RECORDED INFORMATION

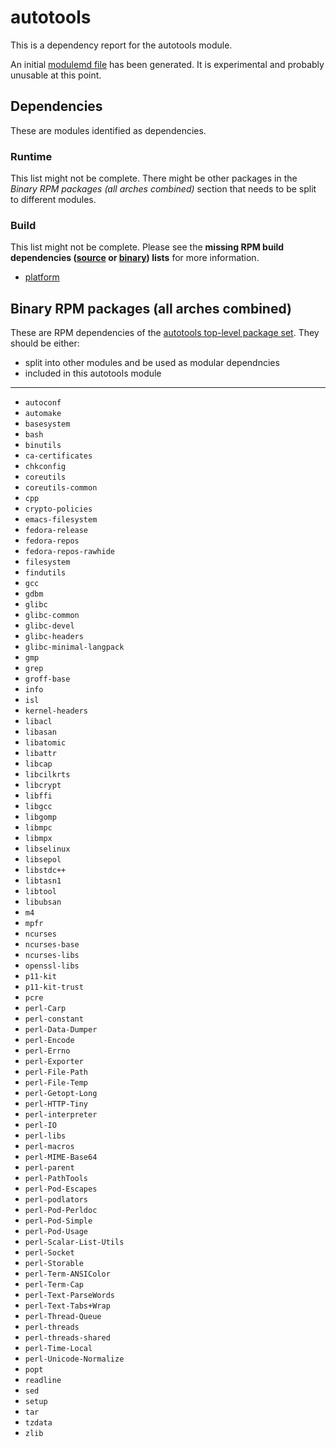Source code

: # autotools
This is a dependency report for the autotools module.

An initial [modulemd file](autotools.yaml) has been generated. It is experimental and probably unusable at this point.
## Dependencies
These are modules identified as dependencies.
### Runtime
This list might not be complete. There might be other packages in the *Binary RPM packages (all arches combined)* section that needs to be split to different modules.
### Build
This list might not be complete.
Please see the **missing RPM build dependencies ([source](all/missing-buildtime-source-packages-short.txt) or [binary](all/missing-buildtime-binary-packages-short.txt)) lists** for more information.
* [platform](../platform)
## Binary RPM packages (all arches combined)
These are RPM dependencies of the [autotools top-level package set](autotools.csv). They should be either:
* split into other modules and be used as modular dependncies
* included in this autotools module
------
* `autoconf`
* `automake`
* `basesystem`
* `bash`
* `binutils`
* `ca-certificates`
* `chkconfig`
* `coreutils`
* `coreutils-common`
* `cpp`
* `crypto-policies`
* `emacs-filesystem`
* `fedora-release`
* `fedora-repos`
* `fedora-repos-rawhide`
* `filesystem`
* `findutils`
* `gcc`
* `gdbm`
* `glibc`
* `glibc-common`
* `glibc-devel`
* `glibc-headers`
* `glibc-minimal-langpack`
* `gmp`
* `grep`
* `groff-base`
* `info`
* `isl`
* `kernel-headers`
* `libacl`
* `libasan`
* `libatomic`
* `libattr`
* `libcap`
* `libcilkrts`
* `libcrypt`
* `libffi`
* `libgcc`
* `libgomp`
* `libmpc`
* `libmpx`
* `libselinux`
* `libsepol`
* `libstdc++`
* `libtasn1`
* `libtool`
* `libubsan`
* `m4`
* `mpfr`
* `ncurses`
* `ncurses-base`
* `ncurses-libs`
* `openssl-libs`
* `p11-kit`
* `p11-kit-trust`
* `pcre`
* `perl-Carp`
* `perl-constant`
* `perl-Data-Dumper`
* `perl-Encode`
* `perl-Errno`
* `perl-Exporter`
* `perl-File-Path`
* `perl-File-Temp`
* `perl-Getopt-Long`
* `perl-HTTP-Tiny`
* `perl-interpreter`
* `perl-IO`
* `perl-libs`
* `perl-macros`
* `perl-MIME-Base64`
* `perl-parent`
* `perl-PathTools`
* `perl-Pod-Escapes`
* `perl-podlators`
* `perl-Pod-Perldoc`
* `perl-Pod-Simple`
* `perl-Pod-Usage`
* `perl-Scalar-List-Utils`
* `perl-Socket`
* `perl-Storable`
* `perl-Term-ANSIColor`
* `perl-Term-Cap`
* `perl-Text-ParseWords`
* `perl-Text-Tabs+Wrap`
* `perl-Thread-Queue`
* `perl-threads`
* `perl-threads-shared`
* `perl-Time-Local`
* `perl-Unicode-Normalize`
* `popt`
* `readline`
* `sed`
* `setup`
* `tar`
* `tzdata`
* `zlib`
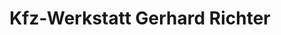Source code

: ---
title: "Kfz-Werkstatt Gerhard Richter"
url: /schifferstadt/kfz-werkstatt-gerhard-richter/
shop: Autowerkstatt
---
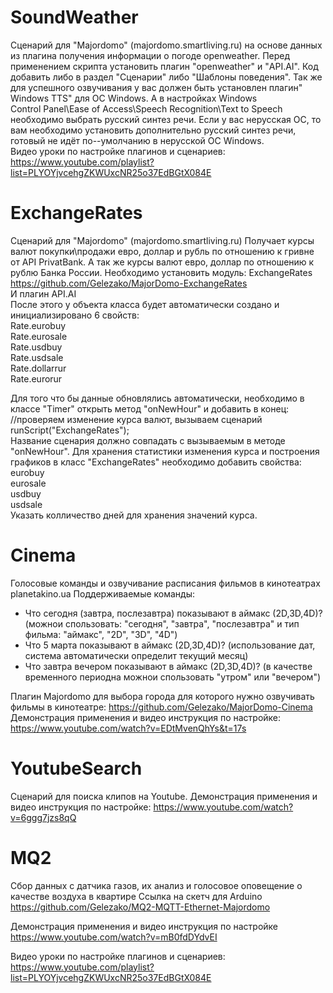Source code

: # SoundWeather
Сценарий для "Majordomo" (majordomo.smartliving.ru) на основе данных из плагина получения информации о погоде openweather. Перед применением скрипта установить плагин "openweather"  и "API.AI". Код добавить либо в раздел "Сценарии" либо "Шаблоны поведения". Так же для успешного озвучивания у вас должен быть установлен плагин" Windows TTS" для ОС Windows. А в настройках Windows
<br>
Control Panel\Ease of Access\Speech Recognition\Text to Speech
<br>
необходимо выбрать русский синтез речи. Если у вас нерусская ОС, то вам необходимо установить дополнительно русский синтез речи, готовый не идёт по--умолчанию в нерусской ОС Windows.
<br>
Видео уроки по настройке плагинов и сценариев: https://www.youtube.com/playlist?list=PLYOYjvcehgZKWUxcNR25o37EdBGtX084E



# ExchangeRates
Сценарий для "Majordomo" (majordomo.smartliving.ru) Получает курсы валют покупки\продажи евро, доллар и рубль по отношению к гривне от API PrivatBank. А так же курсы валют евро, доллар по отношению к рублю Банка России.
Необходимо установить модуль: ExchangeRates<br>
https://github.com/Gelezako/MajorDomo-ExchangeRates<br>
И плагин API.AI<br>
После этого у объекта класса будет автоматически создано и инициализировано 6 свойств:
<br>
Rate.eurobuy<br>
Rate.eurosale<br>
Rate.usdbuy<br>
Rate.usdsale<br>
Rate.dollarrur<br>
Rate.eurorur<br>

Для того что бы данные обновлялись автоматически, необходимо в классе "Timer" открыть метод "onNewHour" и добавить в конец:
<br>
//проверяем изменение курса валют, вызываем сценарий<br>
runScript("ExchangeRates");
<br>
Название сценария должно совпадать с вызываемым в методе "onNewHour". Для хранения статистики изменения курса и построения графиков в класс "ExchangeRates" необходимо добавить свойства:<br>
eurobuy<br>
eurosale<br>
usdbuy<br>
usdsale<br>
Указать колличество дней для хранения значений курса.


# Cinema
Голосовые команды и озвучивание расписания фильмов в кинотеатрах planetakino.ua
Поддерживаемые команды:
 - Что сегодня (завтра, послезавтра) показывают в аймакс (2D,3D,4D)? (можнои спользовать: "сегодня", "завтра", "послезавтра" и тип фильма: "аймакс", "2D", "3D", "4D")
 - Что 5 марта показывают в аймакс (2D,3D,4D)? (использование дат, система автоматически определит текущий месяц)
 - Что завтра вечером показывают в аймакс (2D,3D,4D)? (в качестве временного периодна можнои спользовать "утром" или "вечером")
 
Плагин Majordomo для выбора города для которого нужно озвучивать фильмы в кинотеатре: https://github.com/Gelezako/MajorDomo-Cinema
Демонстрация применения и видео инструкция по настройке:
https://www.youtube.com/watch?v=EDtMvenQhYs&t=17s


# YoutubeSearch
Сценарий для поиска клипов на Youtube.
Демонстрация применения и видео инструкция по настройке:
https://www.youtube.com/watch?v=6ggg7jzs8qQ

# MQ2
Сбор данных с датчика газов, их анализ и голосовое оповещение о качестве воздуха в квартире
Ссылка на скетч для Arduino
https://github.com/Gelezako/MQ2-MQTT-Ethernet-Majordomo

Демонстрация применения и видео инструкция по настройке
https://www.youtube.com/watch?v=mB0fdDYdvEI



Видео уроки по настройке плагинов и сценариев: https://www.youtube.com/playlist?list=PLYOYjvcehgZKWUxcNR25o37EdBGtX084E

---

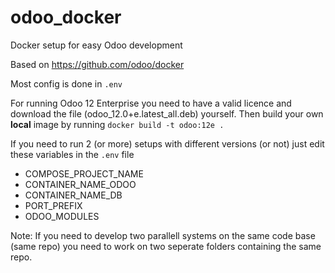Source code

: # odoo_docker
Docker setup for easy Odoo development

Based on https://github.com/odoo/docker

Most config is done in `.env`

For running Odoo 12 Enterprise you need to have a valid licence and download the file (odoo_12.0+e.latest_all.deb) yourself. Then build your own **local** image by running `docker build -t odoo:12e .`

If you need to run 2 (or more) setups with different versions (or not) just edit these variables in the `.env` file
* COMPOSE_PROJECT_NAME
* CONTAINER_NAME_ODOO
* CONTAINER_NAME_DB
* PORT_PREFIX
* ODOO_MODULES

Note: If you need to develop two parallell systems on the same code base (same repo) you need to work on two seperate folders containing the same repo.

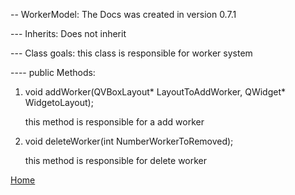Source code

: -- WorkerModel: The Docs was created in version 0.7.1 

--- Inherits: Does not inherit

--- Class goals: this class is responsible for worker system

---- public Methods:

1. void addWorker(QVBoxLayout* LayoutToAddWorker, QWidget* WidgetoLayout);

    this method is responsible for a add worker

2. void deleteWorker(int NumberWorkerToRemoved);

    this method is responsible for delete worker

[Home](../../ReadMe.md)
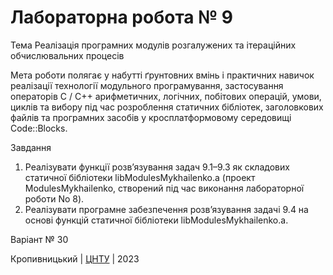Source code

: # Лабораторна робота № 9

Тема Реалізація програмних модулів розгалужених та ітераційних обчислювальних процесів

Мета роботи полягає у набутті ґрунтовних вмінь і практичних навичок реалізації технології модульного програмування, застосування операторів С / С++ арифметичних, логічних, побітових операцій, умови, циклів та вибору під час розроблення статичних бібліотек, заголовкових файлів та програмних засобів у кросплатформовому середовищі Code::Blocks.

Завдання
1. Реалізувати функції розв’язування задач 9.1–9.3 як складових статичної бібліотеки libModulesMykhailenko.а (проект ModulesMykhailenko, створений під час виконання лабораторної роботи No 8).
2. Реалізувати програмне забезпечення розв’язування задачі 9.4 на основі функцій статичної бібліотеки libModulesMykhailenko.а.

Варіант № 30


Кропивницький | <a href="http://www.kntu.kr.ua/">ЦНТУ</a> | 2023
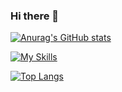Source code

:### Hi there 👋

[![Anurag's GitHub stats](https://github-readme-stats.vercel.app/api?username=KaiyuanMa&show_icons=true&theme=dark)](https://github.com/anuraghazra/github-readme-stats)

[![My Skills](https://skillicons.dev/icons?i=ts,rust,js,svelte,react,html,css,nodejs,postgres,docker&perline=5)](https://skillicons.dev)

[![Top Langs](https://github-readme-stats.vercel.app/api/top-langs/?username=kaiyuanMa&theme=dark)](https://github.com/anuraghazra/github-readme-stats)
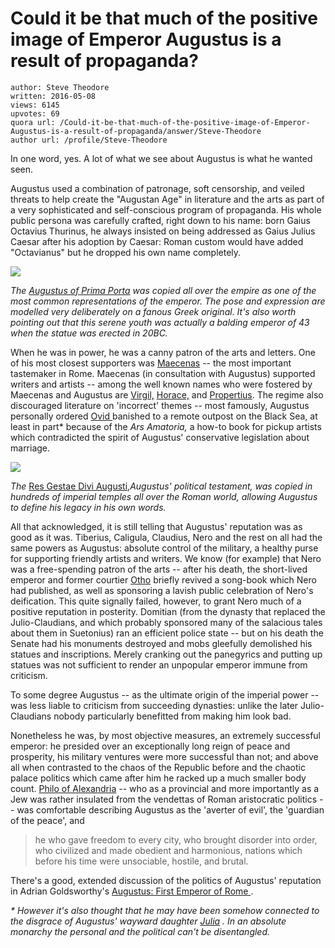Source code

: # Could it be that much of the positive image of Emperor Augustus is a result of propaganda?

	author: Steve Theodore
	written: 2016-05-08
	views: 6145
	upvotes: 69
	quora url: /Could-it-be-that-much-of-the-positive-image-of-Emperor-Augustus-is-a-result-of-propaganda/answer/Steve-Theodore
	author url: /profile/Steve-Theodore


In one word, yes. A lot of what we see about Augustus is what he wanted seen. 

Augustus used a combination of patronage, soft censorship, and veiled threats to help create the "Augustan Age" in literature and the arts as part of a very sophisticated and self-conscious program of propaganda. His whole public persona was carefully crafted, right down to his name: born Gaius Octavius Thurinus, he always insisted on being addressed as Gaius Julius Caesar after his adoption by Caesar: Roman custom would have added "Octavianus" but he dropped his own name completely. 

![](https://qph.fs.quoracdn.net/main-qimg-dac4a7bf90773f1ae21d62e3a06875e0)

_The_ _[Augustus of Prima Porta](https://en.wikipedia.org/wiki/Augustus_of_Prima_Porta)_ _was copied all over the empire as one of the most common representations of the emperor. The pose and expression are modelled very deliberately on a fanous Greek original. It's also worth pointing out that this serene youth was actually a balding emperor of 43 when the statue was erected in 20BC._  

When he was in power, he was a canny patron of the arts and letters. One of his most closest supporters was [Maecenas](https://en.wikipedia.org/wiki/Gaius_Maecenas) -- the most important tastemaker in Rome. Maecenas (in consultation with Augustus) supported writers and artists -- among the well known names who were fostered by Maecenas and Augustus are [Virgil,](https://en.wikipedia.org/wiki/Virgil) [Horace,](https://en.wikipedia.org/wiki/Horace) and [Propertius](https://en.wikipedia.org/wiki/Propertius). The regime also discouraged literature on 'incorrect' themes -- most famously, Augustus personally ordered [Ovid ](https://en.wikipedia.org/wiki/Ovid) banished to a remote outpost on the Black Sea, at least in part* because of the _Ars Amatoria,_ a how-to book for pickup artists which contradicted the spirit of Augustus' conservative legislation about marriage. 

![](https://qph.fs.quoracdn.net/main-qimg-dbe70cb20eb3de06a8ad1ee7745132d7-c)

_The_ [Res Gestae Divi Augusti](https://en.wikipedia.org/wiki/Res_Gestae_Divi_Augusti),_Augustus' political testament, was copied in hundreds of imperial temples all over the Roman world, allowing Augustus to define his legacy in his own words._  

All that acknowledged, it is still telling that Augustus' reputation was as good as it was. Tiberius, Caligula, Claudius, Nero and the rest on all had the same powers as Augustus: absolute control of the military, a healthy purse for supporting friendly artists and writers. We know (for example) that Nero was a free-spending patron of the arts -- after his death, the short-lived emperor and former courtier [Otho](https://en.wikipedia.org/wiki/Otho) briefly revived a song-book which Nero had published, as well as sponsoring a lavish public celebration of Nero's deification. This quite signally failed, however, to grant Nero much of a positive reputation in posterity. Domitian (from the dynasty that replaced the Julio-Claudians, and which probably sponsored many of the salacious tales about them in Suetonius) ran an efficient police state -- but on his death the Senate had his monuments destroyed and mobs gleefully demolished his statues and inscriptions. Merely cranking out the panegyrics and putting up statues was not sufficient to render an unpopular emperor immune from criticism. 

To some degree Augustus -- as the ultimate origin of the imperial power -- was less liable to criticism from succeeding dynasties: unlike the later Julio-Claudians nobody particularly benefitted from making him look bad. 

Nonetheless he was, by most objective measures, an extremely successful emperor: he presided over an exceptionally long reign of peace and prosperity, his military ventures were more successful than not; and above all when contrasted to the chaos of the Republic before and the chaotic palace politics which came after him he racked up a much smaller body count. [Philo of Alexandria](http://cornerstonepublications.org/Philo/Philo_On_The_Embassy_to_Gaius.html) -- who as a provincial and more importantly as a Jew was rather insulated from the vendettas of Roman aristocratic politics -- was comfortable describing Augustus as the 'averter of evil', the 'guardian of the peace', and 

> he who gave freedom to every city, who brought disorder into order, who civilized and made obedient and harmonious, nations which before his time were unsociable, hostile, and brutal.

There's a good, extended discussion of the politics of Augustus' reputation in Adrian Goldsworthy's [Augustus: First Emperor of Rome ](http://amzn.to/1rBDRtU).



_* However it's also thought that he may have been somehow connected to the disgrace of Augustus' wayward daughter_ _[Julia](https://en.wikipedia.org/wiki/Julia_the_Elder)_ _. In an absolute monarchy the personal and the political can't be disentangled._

REQUIREMENT
Search the lines above for the string "язування", then show every one that has it.

YOUR SOLUTION
1. Реалізувати функції розв’язування задач 9.1–9.3 як складових статичної бібліотеки libModulesMykhailenko.а (проект ModulesMykhailenko, створений під час виконання лабораторної роботи No 8).
2. Реалізувати програмне забезпечення розв’язування задачі 9.4 на основі функцій статичної бібліотеки libModulesMykhailenko.а.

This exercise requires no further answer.